• Work order: Only the number is needed. Please count the lines below in which the word "noindent" occurs.

• Records:
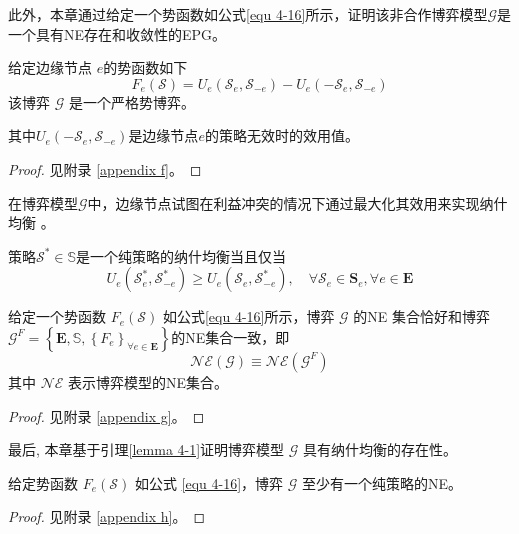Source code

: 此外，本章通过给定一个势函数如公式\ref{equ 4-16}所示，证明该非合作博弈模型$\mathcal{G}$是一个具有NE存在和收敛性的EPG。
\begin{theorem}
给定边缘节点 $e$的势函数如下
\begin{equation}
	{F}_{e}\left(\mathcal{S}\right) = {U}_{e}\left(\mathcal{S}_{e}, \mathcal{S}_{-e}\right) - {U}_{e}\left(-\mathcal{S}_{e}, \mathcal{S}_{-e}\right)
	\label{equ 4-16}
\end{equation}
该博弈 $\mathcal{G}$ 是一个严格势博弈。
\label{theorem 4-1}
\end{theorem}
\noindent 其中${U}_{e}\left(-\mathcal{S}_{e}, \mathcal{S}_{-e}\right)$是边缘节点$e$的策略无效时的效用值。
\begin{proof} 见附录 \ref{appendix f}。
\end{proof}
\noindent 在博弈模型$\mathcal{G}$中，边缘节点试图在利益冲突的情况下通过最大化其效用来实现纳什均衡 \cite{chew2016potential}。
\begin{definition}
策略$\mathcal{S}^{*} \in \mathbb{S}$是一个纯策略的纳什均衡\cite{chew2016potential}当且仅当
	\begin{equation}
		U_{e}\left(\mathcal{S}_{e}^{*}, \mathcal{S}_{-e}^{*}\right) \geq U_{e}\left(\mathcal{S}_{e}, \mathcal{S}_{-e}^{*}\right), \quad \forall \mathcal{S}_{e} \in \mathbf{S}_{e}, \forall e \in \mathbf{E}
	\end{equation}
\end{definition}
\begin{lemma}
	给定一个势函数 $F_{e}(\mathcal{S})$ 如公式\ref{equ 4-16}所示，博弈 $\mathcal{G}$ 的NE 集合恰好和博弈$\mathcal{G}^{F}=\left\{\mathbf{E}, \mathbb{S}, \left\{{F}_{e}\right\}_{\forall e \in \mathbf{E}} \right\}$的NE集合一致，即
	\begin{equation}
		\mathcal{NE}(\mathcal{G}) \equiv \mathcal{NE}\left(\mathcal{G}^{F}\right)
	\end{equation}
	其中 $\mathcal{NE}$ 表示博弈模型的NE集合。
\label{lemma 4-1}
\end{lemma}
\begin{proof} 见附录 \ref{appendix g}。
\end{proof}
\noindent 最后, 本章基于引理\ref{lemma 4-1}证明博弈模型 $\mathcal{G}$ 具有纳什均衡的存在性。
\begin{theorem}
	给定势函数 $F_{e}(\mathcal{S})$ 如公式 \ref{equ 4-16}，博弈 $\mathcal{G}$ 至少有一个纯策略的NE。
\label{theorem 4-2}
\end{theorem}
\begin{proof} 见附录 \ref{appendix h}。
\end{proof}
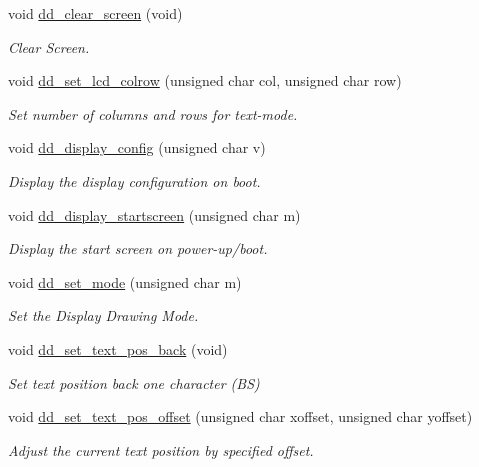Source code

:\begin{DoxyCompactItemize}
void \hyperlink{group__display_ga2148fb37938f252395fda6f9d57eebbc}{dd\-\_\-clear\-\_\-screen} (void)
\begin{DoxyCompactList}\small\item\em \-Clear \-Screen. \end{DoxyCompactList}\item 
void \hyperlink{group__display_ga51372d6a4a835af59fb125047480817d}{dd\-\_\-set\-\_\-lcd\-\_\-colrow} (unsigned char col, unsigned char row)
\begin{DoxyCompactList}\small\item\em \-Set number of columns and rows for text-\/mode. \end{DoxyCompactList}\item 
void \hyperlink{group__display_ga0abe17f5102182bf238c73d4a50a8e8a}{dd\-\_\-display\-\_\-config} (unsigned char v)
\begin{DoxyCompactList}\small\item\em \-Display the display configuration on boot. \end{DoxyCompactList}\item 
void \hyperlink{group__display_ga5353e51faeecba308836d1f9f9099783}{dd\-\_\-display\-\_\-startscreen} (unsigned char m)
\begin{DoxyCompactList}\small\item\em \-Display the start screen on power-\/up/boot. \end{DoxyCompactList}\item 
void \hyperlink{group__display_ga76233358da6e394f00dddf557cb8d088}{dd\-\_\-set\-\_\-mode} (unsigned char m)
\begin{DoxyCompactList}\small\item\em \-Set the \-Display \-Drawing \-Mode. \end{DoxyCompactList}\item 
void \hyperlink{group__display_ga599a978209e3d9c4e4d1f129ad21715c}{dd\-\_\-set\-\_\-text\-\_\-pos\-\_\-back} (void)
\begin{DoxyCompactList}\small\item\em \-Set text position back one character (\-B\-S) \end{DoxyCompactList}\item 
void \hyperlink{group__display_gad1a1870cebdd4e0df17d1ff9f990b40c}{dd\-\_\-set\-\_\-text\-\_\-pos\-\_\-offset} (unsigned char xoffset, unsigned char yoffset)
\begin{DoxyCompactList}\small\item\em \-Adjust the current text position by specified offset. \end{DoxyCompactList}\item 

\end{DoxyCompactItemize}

• Response area: 3